(Collected data)
────────────────────────────────────────
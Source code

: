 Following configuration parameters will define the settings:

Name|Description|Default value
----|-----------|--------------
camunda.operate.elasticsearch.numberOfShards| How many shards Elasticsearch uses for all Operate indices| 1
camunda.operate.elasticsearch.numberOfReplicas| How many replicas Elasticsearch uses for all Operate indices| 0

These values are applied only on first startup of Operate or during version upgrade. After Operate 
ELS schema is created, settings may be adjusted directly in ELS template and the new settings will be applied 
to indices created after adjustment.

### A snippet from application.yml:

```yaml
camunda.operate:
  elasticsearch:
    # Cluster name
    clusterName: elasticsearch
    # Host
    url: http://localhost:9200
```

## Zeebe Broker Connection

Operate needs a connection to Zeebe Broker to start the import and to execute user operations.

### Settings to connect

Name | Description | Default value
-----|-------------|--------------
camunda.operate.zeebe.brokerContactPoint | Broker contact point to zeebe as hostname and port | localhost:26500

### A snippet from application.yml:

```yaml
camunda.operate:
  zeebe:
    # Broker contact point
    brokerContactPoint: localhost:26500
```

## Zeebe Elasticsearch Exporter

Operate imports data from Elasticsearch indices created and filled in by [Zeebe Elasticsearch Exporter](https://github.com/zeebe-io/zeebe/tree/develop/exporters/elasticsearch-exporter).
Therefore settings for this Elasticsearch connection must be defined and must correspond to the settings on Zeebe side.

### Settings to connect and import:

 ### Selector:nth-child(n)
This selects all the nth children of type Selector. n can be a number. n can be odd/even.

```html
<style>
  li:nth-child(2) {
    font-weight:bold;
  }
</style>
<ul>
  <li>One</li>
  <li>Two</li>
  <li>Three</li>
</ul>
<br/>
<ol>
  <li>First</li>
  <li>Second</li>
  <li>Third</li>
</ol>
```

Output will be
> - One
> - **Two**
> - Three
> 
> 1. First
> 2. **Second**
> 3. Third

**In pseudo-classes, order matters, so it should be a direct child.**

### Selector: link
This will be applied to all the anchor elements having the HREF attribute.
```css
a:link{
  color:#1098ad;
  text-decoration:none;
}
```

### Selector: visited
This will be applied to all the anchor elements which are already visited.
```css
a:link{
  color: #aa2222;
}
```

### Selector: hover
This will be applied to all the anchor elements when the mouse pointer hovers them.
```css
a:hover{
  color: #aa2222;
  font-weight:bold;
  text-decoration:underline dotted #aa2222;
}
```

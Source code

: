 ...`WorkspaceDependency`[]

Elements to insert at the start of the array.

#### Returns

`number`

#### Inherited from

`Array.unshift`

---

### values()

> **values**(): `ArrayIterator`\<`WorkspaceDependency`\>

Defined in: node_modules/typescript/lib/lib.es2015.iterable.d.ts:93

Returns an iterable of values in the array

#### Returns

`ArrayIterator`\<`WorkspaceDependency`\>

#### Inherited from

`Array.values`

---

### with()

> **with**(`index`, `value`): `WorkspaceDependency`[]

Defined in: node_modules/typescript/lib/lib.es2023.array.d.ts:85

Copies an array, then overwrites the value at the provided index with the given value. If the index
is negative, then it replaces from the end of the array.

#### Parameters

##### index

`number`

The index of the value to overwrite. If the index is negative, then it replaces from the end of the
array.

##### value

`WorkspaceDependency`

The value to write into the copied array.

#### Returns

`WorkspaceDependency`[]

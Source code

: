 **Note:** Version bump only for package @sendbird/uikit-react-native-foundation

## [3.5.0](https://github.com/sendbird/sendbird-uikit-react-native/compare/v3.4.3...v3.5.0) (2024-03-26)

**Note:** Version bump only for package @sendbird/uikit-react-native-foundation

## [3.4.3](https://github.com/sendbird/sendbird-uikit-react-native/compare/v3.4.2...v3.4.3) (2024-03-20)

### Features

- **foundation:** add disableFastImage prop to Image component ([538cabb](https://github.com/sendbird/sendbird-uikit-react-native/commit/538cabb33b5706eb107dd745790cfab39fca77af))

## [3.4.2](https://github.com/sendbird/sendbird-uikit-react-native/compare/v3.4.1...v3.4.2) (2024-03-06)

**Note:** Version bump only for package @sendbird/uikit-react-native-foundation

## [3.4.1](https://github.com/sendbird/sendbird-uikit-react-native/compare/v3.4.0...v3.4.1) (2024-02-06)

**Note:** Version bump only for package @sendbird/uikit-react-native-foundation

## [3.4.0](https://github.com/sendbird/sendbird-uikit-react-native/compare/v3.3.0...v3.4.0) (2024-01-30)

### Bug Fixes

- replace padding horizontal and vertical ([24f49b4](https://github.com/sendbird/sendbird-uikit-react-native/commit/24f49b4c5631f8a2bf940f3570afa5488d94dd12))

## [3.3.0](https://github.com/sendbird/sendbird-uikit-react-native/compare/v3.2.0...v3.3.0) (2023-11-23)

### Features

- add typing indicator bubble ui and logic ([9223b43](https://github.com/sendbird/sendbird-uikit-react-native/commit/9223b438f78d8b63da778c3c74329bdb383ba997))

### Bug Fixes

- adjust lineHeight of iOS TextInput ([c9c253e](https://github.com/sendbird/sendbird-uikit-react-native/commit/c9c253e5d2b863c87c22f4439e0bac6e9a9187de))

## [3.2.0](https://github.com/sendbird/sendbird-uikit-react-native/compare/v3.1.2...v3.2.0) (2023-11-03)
────────────────────────────────────────
> _WHAT YOU ARE ASKED TO DO_
When a line in the records above holds "many", that line is to be reported.

> _COMPLETED EXERCISE_
camunda.operate.elasticsearch.numberOfShards| How many shards Elasticsearch uses for all Operate indices| 1
camunda.operate.elasticsearch.numberOfReplicas| How many replicas Elasticsearch uses for all Operate indices| 0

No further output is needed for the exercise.